-- Opening Marker --

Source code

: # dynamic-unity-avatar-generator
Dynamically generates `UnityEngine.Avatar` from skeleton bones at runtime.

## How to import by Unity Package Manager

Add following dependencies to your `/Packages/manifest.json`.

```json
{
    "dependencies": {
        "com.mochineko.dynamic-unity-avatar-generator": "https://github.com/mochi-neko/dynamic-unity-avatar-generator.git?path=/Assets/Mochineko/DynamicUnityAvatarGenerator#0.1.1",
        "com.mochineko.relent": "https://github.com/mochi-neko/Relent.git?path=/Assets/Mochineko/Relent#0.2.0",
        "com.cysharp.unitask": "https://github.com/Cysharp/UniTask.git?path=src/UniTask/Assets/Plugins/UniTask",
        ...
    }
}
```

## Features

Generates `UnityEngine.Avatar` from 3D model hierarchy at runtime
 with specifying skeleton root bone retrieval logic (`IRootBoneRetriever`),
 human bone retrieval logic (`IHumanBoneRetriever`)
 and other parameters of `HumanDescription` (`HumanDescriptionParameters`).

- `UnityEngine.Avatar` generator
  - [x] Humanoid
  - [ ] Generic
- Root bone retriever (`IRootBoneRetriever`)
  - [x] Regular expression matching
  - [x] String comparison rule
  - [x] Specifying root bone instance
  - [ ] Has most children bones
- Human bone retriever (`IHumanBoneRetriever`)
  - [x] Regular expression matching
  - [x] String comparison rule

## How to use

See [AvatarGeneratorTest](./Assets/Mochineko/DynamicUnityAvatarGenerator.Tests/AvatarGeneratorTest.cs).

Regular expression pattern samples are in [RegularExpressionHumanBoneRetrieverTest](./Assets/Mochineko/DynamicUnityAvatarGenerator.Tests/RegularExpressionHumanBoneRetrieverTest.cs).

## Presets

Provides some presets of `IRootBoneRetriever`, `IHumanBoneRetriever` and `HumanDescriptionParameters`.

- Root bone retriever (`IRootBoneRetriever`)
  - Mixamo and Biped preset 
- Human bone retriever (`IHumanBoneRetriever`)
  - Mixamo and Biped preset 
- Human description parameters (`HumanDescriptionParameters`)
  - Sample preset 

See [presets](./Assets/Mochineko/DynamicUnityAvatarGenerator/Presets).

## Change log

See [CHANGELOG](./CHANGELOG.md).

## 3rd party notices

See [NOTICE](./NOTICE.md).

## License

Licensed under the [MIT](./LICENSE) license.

-- Closing Marker --

What is needed: Copy each line of the data above that holds "logic".

Response below:
 with specifying skeleton root bone retrieval logic (`IRootBoneRetriever`),
 human bone retrieval logic (`IHumanBoneRetriever`)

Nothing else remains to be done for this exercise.